DESCRIBING objects is so much easier when you use your hands, the classic being "the fish was this big".
For humans, it's easy to understand what is meant, but computers struggle, and existing gesture-based interfaces only use set movements
that translate into particular instructions. Now a system called Data
Miming can recognise objects from gestures without the user having to
memorise a "vocabulary" of specific movements.
"Starting from the observation that
humans can effortlessly understand which objects are being described
when hand motions are used, we asked why computers can't do the same
thing," says Christian Holz
of the Hasso Plattner Institute in Potsdam, Germany who developed the
system with Andy Wilson at Microsoft Research in Redmond, Washington.
Holz observed how volunteers described
objects like tables or chairs using gestures, by tracing important
components repeatedly with their hands and maintaining relative
proportions throughout their mime.
Data Miming uses a Microsoft Kinect motion-capture camera to create a 3D representation of a user's hand movements. Voxels,
or pixels in three dimensions, are activated when users pass their
hands through the space represented by each voxel. And when a user
encircles their fingers to indicate a table leg, say, the system can
also identify that all of the enclosed space should be included in the
representation. It then compares user-generated representations with a
database of objects in voxel form and selects the closest match.

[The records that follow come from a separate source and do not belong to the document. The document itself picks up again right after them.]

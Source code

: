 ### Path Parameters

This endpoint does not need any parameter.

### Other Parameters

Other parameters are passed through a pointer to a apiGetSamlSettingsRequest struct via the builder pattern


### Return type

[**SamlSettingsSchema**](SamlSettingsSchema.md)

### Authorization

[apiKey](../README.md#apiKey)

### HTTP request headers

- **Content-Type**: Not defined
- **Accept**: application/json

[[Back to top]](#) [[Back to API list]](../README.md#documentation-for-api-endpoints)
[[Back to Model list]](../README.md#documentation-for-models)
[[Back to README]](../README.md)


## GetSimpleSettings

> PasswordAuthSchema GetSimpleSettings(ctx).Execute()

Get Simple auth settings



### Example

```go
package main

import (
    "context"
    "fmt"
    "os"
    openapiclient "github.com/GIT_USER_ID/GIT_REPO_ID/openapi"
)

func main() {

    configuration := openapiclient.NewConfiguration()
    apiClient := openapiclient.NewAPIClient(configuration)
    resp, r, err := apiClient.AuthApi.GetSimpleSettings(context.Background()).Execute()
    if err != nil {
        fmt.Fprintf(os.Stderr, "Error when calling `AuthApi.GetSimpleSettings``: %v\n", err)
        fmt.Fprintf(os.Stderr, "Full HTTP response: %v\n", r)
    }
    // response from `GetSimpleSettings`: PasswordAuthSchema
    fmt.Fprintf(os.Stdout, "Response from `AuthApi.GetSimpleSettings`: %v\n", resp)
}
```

In tests the system correctly
recognised three-quarters of descriptions, and the intended item was in
the top three matches from its database 98 per cent of the time. Holz
presented his findings at the CHI 2011 meeting in Vancouver, Canada, in May.
The system could be incorporated into
online shopping so users could gesture to describe the type of product
they want and have the system make a suggestion. Or, says Holz: "Imagine
you want a funky breakfast-bar stool. Instead of wandering around and
searching Ikea for half an hour, you walk up to an in-store kiosk and
describe the stool using gestures, which takes seconds. The computer
responds immediately, saying you probably want the Funkomatic Breakfast
Stool-o-rama, and it lives in row 7a."